I've found that most 'poor' recordings only sound poor because the system/room I was hearing them in was not good enough to translate the acoustics of the space the recording was made in. There are much fewer poor recordings than we generally believe exist; and more poor systems/rooms that make us believe the recording was poor. The best sound/room systems accurately allow the decay and reverberation of the recordings to complete what we understand as the soundstage, such that what once sounded like a poor recording was merely an inaccurate or incomplete playback of the uniquely altered sound of instruments and music in the specific venue of the original recording. 

 

In friendship, kevin.

What I have found is exemplified by my run in with Jimi Hendrix ‘Are you experienced?’.  When I play it on the system I have today (for nostalgia sake) it’s almost unlistenable … harsh, bright, compressed etc … though the music still good.  It just never sounds as good as it did on my parents cheap console system 40 years ago even when my hearing was better.  

The simple truth is a very good system is probably very revealing as well.

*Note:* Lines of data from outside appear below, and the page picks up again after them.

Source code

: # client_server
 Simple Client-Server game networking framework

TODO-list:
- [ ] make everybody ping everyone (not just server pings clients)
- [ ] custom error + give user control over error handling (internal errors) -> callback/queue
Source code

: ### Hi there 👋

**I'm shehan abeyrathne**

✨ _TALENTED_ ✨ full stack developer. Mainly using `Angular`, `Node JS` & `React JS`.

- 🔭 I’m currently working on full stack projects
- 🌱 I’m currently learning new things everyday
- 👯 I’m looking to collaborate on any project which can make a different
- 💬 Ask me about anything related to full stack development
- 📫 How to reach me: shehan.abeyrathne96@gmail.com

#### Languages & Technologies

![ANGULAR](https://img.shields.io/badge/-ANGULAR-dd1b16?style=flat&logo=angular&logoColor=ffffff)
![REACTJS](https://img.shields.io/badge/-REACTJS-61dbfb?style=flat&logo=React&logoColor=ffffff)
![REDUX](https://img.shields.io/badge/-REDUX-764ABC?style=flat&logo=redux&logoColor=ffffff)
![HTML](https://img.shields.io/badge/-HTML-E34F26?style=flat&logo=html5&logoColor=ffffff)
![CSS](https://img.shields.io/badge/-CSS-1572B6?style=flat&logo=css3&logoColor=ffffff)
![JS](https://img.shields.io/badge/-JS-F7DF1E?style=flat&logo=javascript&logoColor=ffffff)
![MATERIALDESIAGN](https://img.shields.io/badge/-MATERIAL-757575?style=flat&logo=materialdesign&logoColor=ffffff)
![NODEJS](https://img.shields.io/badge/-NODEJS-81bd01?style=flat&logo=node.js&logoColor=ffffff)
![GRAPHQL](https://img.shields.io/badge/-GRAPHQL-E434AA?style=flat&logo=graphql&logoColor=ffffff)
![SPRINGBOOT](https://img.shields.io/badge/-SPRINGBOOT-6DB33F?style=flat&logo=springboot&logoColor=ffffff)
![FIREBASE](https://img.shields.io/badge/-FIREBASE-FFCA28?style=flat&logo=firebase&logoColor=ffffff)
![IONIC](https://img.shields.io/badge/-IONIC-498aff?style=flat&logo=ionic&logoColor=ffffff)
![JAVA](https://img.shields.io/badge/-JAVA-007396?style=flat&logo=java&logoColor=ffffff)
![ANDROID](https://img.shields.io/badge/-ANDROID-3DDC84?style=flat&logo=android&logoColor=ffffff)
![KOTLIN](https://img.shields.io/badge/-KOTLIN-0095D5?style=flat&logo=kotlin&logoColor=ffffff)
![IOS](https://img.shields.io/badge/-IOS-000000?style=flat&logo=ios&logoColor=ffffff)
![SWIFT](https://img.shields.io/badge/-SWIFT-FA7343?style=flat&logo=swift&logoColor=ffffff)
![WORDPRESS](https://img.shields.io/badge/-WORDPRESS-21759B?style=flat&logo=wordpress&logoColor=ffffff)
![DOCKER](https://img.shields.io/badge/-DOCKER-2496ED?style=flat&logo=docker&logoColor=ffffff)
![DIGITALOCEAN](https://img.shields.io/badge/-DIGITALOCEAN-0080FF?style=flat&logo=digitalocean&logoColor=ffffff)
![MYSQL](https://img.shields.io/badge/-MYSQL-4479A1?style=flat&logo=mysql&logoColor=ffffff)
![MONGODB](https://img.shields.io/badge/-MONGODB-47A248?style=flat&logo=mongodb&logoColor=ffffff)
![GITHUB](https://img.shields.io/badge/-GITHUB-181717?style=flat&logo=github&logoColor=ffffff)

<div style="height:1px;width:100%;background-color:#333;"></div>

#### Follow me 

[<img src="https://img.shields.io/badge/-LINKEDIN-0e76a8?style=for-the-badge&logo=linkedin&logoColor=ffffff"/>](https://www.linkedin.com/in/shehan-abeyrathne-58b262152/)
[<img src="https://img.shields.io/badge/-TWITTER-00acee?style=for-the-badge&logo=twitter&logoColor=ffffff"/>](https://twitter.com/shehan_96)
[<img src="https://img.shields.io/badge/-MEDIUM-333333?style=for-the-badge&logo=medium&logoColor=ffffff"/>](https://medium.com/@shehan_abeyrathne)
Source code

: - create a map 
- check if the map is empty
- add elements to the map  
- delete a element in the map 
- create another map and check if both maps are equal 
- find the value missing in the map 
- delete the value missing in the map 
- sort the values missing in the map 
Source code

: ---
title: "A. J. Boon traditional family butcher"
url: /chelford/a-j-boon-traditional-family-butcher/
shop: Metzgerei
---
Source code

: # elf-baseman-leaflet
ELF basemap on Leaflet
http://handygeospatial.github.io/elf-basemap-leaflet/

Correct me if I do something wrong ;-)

That said a lousy recording will be lousy !! You can waste your time with room treatment and or the dials only to end up with lousy !! Play a noted well mastered Selection then without touching anything throw on some old Rolling Stones. Their not in the room with you their in that Sony Walkman lol. Pick and choose new and old it’s out there.., turn it up and smile when you find it.

All systems are imperfect.  That is they cannot perfectly reproduce the signal fed into them.  Therefore the sound that comes out will be judged either 'better' or 'worse' at reproducing that signal.  The systems that are 'better' will be improving the sound of the (poor) recording.

Therefore a system could be designed that would process poor recordings to sound like good ones.  But the changes made would render the performance different from the original recording.

 

 

A poor recording will always remain as such. What you get with a better balanced system is that even a poor recording would have a meaning. No it will not sound good but it would be easier to follow.